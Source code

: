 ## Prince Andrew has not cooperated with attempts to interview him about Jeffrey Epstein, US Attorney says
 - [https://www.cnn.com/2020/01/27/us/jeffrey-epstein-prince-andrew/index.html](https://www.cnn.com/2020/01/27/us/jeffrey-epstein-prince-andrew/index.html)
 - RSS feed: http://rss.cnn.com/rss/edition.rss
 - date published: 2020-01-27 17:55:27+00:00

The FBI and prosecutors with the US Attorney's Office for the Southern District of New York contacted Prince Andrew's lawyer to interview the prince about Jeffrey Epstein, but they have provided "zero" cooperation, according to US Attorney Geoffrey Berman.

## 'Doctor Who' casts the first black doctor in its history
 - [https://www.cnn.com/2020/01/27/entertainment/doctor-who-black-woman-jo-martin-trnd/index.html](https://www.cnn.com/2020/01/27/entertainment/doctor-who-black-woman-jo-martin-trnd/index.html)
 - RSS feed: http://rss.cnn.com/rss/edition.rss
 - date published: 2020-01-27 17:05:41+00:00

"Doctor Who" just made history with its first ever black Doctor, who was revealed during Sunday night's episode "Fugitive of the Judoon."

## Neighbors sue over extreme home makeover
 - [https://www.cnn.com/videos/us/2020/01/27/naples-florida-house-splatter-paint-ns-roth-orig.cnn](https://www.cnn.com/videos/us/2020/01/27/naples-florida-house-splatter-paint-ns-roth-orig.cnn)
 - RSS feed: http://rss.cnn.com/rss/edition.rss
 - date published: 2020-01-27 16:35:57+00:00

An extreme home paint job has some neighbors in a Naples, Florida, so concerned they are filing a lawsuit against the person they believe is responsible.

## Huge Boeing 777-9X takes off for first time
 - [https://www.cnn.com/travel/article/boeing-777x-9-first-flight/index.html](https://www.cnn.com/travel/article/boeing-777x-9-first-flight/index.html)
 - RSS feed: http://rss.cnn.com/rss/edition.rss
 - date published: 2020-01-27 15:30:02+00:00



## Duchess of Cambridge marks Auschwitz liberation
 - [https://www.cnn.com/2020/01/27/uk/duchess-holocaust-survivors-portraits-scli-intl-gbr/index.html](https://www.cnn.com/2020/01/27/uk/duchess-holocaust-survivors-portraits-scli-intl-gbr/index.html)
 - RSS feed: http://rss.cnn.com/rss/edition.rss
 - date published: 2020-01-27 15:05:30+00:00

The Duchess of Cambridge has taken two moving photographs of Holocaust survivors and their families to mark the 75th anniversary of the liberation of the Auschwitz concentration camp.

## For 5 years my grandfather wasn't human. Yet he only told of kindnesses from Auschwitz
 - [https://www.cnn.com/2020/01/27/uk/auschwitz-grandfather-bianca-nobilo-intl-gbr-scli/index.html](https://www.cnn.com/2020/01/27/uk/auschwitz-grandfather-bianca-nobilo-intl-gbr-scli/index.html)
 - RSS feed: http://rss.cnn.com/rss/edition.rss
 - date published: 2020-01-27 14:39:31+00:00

= = = = =

▸ **Problem details**:
Please output exactly the lines from the one containing "The Duchess of" through the end of the records, both included.

▸ **Worked solution**:
The Duchess of Cambridge has taken two moving photographs of Holocaust survivors and their families to mark the 75th anniversary of the liberation of the Auschwitz concentration camp.

## For 5 years my grandfather wasn't human. Yet he only told of kindnesses from Auschwitz
 - [https://www.cnn.com/2020/01/27/uk/auschwitz-grandfather-bianca-nobilo-intl-gbr-scli/index.html](https://www.cnn.com/2020/01/27/uk/auschwitz-grandfather-bianca-nobilo-intl-gbr-scli/index.html)
 - RSS feed: http://rss.cnn.com/rss/edition.rss
 - date published: 2020-01-27 14:39:31+00:00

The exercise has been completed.